Monday, May 20, 2024
Sister Mary Eliot Crowley is one of the Sisters of St. Francis in Rochester who are actively involved in educating people about sexual trafficking and how to recognize it.

Human trafficking: no one is immune

Human trafficking is a problem even in southeastern Minnesota, members of the St. John’s Lutheran Church women’s group and their guests were told recently.

Sister Mary Eliot Crowley of the Sisters of St. Francis in Rochester and Kathy Flippin, a retired nurse at St. Marys Hospital who now is a co-journer involved with the Sisters of St. Francis, spoke at the Kasson church earlier this month.

Human trafficking, Crowley said, is the violation of the dignity of a person. And though it’s often thought that most who are trafficked are girls, she said, there are about as many boys who are victims. In families, she said, it can start as early as two years old but in other situations it’s usually between 11 and 13.

Trafficking, she said, can be labor trafficking or sexual trafficking and it can happen anywhere.

In 2016 a ring was broken up in Minneapolis and 12 were arrested. In the same year there were arrests in Stewartville, Winona, Rochester, Dover in southeastern Minnesota, she said.

In the Minneapolis ring, she said, women were forced into sex up to 12 hours a day. The pimps, she said, can make up to $500 a day.

“It’s everywhere,” Crowley said. “There’s no getting around it.”

What’s the largest criminal industry in the world, she asked. Drugs are the largest but you can only sell drugs once, but there is a huge industry selling people. Twenty-seven million are enslaved in the world. This includes both sex and labor trafficking, she said. Worldwide global profits from human trafficking is $150 billion.

Crowley said that she was on a committee against trafficking during the Super Bowl in Minneapolis. There were 10,000 volunteers who received training in spotting trafficking including health drivers on buses, light rail, taxis, semis, Lyft and Uber and health care workers in small clinics and on the streets.

There were not as many people picked up for trafficking because everybody was out their watching. They were also out in force at the Final Four.

One of the biggest trafficking events in Minnesota, she said, it actually the fishing opener. “So it’s not just in big cities,” she said.

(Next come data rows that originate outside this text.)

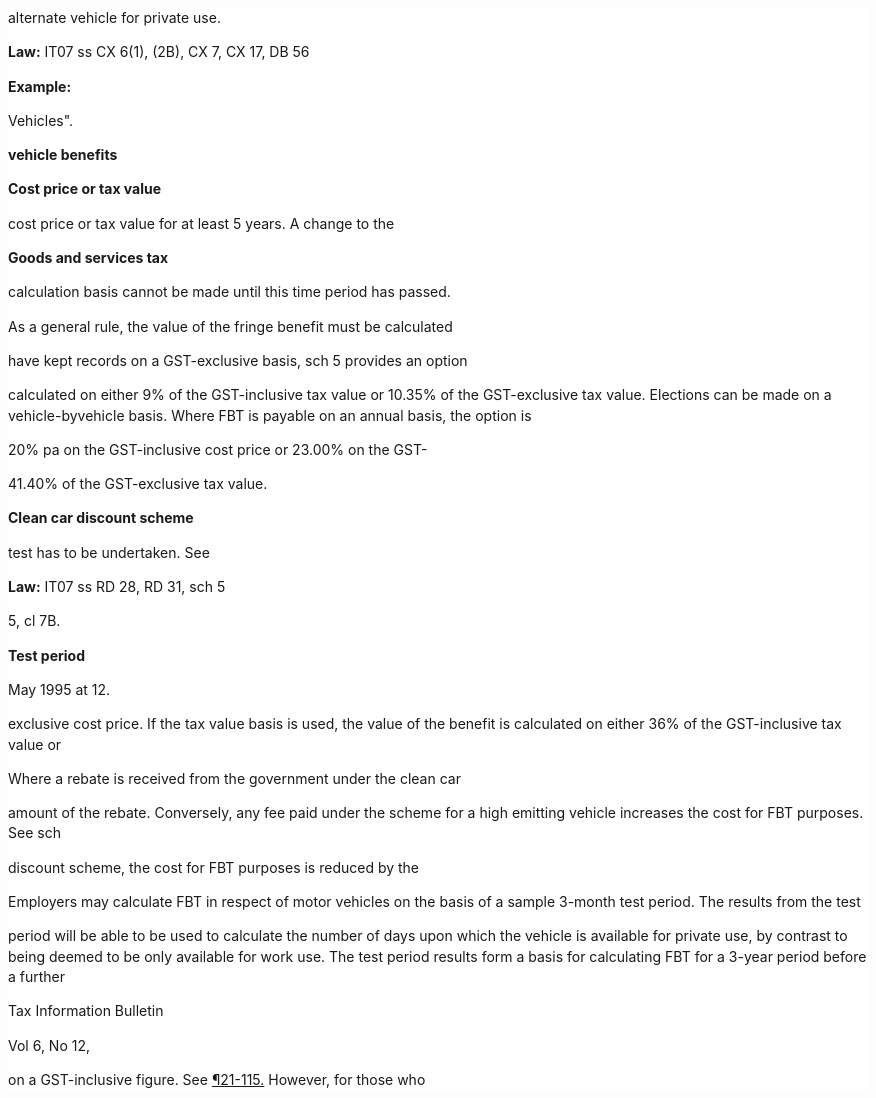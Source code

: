 alternate vehicle for private use.

**Law:** IT07 ss CX 6(1), (2B), CX 7, CX 17, DB 56

**Example:**

Vehicles".

**vehicle benefits**

**Cost price or tax value**

cost price or tax value for at least 5 years. A change to the

**Goods and services tax**

calculation basis cannot be made until this time period has passed.

As a general rule, the value of the fringe benefit must be calculated

have kept records on a GST-exclusive basis, sch 5 provides an option

calculated on either 9% of the GST-inclusive tax value or 10.35% of the GST-exclusive tax value. Elections can be made on a vehicle-byvehicle basis. Where FBT is payable on an annual basis, the option is

20% pa on the GST-inclusive cost price or 23.00% on the GST-

41.40% of the GST-exclusive tax value.

**Clean car discount scheme**

test has to be undertaken. See

**Law:** IT07 ss RD 28, RD 31, sch 5

5, cl 7B.

**Test period**

May 1995 at 12.

exclusive cost price. If the tax value basis is used, the value of the benefit is calculated on either 36% of the GST-inclusive tax value or

Where a rebate is received from the government under the clean car

amount of the rebate. Conversely, any fee paid under the scheme for a high emitting vehicle increases the cost for FBT purposes. See sch

discount scheme, the cost for FBT purposes is reduced by the

Employers may calculate FBT in respect of motor vehicles on the basis of a sample 3-month test period. The results from the test

period will be able to be used to calculate the number of days upon which the vehicle is available for private use, by contrast to being deemed to be only available for work use. The test period results form a basis for calculating FBT for a 3-year period before a further

Tax Information Bulletin

Vol 6, No 12,

on a GST-inclusive figure. See [¶21-115.](#page-16-0) However, for those who
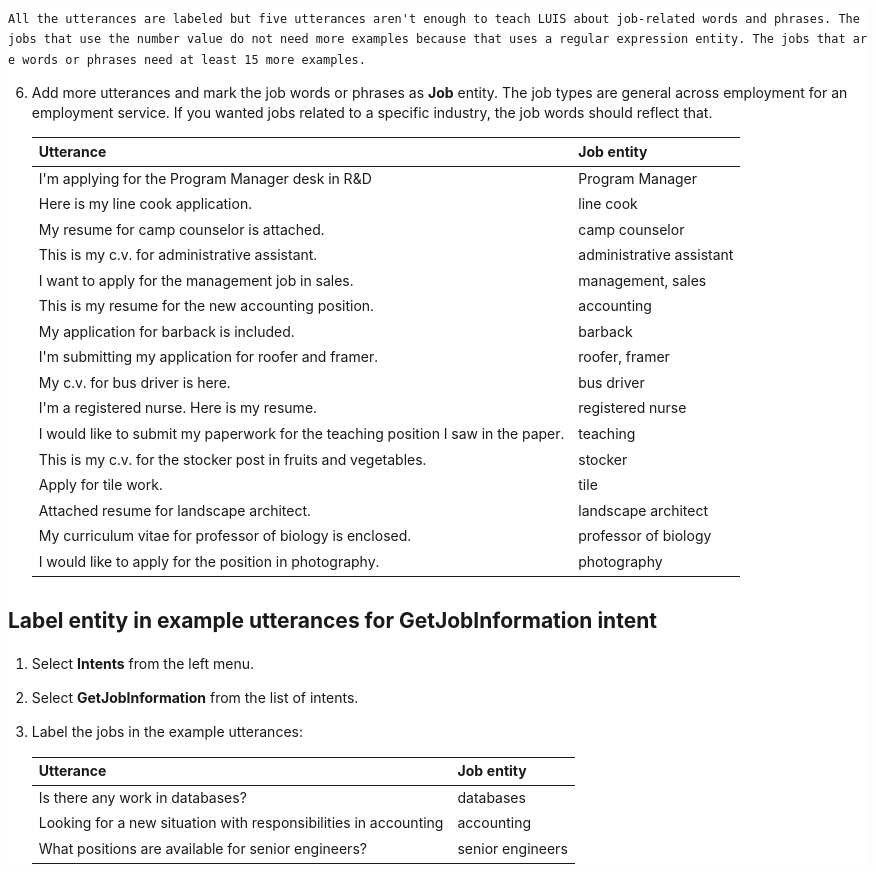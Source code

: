     All the utterances are labeled but five utterances aren't enough to teach LUIS about job-related words and phrases. The jobs that use the number value do not need more examples because that uses a regular expression entity. The jobs that are words or phrases need at least 15 more examples. 

6. Add more utterances and mark the job words or phrases as **Job** entity. The job types are general across employment for an employment service. If you wanted jobs related to a specific industry, the job words should reflect that. 

    |Utterance|Job entity|
    |:--|:--|
    |I'm applying for the Program Manager desk in R&D|Program Manager|
    |Here is my line cook application.|line cook|
    |My resume for camp counselor is attached.|camp counselor|
    |This is my c.v. for administrative assistant.|administrative assistant|
    |I want to apply for the management job in sales.|management, sales|
    |This is my resume for the new accounting position.|accounting|
    |My application for barback is included.|barback|
    |I'm submitting my application for roofer and framer.|roofer, framer|
    |My c.v. for bus driver is here.|bus driver|
    |I'm a registered nurse. Here is my resume.|registered nurse|
    |I would like to submit my paperwork for the teaching position I saw in the paper.|teaching|
    |This is my c.v. for the stocker post in fruits and vegetables.|stocker|
    |Apply for tile work.|tile|
    |Attached resume for landscape architect.|landscape architect|
    |My curriculum vitae for professor of biology is enclosed.|professor of biology|
    |I would like to apply for the position in photography.|photography|git 

## Label entity in example utterances for GetJobInformation intent
1. Select **Intents** from the left menu.

2. Select **GetJobInformation** from the list of intents. 

3. Label the jobs in the example utterances:

    |Utterance|Job entity|
    |:--|:--|
    |Is there any work in databases?|databases|
    |Looking for a new situation with responsibilities in accounting|accounting|
    |What positions are available for senior engineers?|senior engineers|

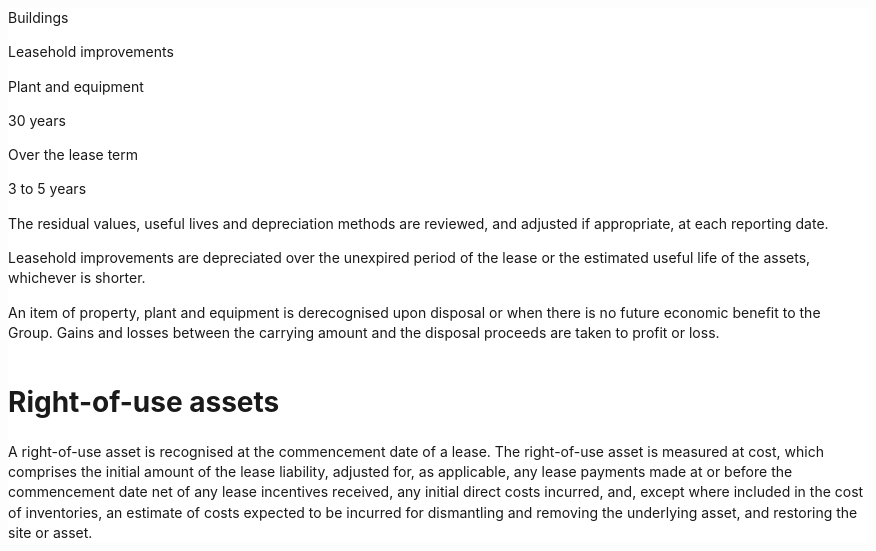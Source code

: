 Buildings

Leasehold improvements

Plant and equipment

30 years

Over the lease term

3 to 5 years

The residual values, useful lives and depreciation methods are reviewed, and adjusted if appropriate, at each reporting date.

Leasehold improvements are depreciated over the unexpired period of the lease or the estimated useful life of the assets, whichever is shorter.

An item of property, plant and equipment is derecognised upon disposal or when there is no future economic benefit to the Group. Gains and losses between the carrying amount and the disposal proceeds are taken to profit or loss.

# Right-of-use assets

A right-of-use asset is recognised at the commencement date of a lease. The right-of-use asset is measured at cost, which comprises the initial amount of the lease liability, adjusted for, as applicable, any lease payments made at or before the commencement date net of any lease incentives received, any initial direct costs incurred, and, except where included in the cost of inventories, an estimate of costs expected to be incurred for dismantling and removing the underlying asset, and restoring the site or asset.

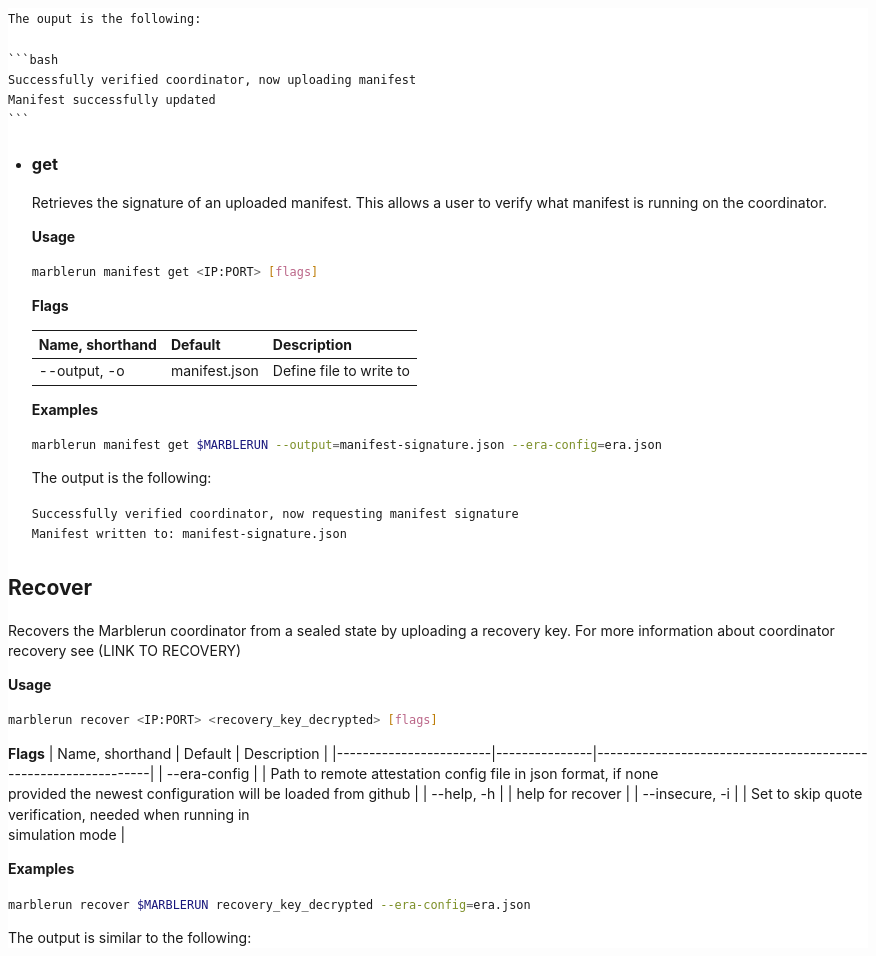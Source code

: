     The ouput is the following:

    ```bash
    Successfully verified coordinator, now uploading manifest
    Manifest successfully updated
    ```

* ### get

    Retrieves the signature of an uploaded manifest. This allows a user to verify what manifest is running on the coordinator.

    **Usage**

    ```bash
    marblerun manifest get <IP:PORT> [flags]
    ```

    **Flags**

    | Name, shorthand        | Default       | Description                                                    |
    |------------------------|---------------|----------------------------------------------------------------|
    | --output, -o           | manifest.json | Define file to write to                                        |


    **Examples**

    ```bash
    marblerun manifest get $MARBLERUN --output=manifest-signature.json --era-config=era.json
    ```

    The output is the following:

    ```bash
    Successfully verified coordinator, now requesting manifest signature
    Manifest written to: manifest-signature.json
    ```

## Recover

Recovers the Marblerun coordinator from a sealed state by uploading a recovery key.
For more information about coordinator recovery see (LINK TO RECOVERY)

**Usage**

```bash
marblerun recover <IP:PORT> <recovery_key_decrypted> [flags]
```

**Flags**
| Name, shorthand        | Default       | Description                                                    |
|------------------------|---------------|----------------------------------------------------------------|
| --era-config           |               | Path to remote attestation config file in json format, if none <br> provided the newest configuration will be loaded from github |
| --help, -h             |               | help for recover                                               |
| --insecure, -i         |               | Set to skip quote verification, needed when running in <br> simulation mode |

**Examples**

```bash
marblerun recover $MARBLERUN recovery_key_decrypted --era-config=era.json
```

The output is similar to the following:
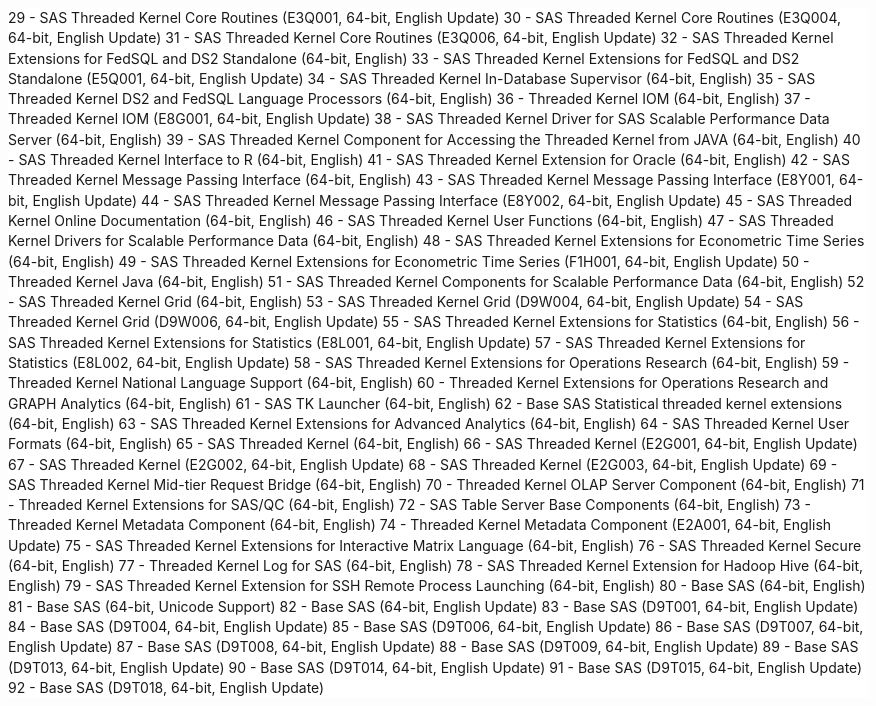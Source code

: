    29  - SAS Threaded Kernel Core Routines (E3Q001, 64-bit, English Update)
   30  - SAS Threaded Kernel Core Routines (E3Q004, 64-bit, English Update)
   31  - SAS Threaded Kernel Core Routines (E3Q006, 64-bit, English Update)
   32  - SAS Threaded Kernel Extensions for FedSQL and DS2 Standalone (64-bit, English)
   33  - SAS Threaded Kernel Extensions for FedSQL and DS2 Standalone (E5Q001, 64-bit, English Update)
   34  - SAS Threaded Kernel In-Database Supervisor (64-bit, English)
   35  - SAS Threaded Kernel DS2 and FedSQL Language Processors (64-bit, English)
   36  - Threaded Kernel IOM (64-bit, English)
   37  - Threaded Kernel IOM (E8G001, 64-bit, English Update)
   38  - SAS Threaded Kernel Driver for SAS Scalable Performance Data Server (64-bit, English)
   39  - SAS Threaded Kernel Component for Accessing the Threaded Kernel from JAVA (64-bit, English)
   40  - SAS Threaded Kernel Interface to R (64-bit, English)
   41  - SAS Threaded Kernel Extension for Oracle (64-bit, English)
   42  - SAS Threaded Kernel Message Passing Interface (64-bit, English)
   43  - SAS Threaded Kernel Message Passing Interface (E8Y001, 64-bit, English Update)
   44  - SAS Threaded Kernel Message Passing Interface (E8Y002, 64-bit, English Update)
   45  - SAS Threaded Kernel Online Documentation (64-bit, English)
   46  - SAS Threaded Kernel User Functions (64-bit, English)
   47  - SAS Threaded Kernel Drivers for Scalable Performance Data (64-bit, English)
   48  - SAS Threaded Kernel Extensions for Econometric Time Series (64-bit, English)
   49  - SAS Threaded Kernel Extensions for Econometric Time Series (F1H001, 64-bit, English Update)
   50  - Threaded Kernel Java (64-bit, English)
   51  - SAS Threaded Kernel Components for Scalable Performance Data (64-bit, English)
   52  - SAS Threaded Kernel Grid (64-bit, English)
   53  - SAS Threaded Kernel Grid (D9W004, 64-bit, English Update)
   54  - SAS Threaded Kernel Grid (D9W006, 64-bit, English Update)
   55  - SAS Threaded Kernel Extensions for Statistics (64-bit, English)
   56  - SAS Threaded Kernel Extensions for Statistics (E8L001, 64-bit, English Update)
   57  - SAS Threaded Kernel Extensions for Statistics (E8L002, 64-bit, English Update)
   58  - SAS Threaded Kernel Extensions for Operations Research (64-bit, English)
   59  - Threaded Kernel National Language Support (64-bit, English)
   60  - Threaded Kernel Extensions for Operations Research and GRAPH Analytics (64-bit, English)
   61  - SAS TK Launcher (64-bit, English)
   62  - Base SAS Statistical threaded kernel extensions (64-bit, English)
   63  - SAS Threaded Kernel Extensions for Advanced Analytics (64-bit, English)
   64  - SAS Threaded Kernel User Formats (64-bit, English)
   65  - SAS Threaded Kernel (64-bit, English)
   66  - SAS Threaded Kernel (E2G001, 64-bit, English Update)
   67  - SAS Threaded Kernel (E2G002, 64-bit, English Update)
   68  - SAS Threaded Kernel (E2G003, 64-bit, English Update)
   69  - SAS Threaded Kernel Mid-tier Request Bridge (64-bit, English)
   70  - Threaded Kernel OLAP Server Component (64-bit, English)
   71  - Threaded Kernel Extensions for SAS/QC (64-bit, English)
   72  - SAS Table Server Base Components (64-bit, English)
   73  - Threaded Kernel Metadata Component (64-bit, English)
   74  - Threaded Kernel Metadata Component (E2A001, 64-bit, English Update)
   75  - SAS Threaded Kernel Extensions for Interactive Matrix Language (64-bit, English)
   76  - SAS Threaded Kernel Secure (64-bit, English)
   77  - Threaded Kernel Log for SAS (64-bit, English)
   78  - SAS Threaded Kernel Extension for Hadoop Hive (64-bit, English)
   79  - SAS Threaded Kernel Extension for SSH Remote Process Launching (64-bit, English)
   80  - Base SAS (64-bit, English)
   81  - Base SAS (64-bit, Unicode Support)
   82  - Base SAS (64-bit, English Update)
   83  - Base SAS (D9T001, 64-bit, English Update)
   84  - Base SAS (D9T004, 64-bit, English Update)
   85  - Base SAS (D9T006, 64-bit, English Update)
   86  - Base SAS (D9T007, 64-bit, English Update)
   87  - Base SAS (D9T008, 64-bit, English Update)
   88  - Base SAS (D9T009, 64-bit, English Update)
   89  - Base SAS (D9T013, 64-bit, English Update)
   90  - Base SAS (D9T014, 64-bit, English Update)
   91  - Base SAS (D9T015, 64-bit, English Update)
   92  - Base SAS (D9T018, 64-bit, English Update)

Among the risk factors for trafficking are poverty, youth, race, history of abuse, history of prostitution in the family, lack of resources, chemical dependency, lack of support systems, lack of immigration status, Flippen said. It’s also, she said, not the one being trafficked who is the criminal, they are the victim.

There is a link to pornography, she said, and the traffickers may be men or women. In addition to the sellers there are the buyers, the johns, she said.

Why is trafficking so attractive to criminals? The profits, low risks, Flippen said. Only one percent of traffickers are prosecuted because so few people are educated about trafficking, she said.

Crowley told the audience that individuals should educate themselves about trafficking and promote human dignity and gender equality.

“If you see it, call the police,” Crowley said. “Don’t interfere. Just call the cops and tell them what you saw.”

If you try to get involved yourself, she said, it can jeopardize the person being trafficked as well as yourself. Tell the police what you see and they will follow up, she said.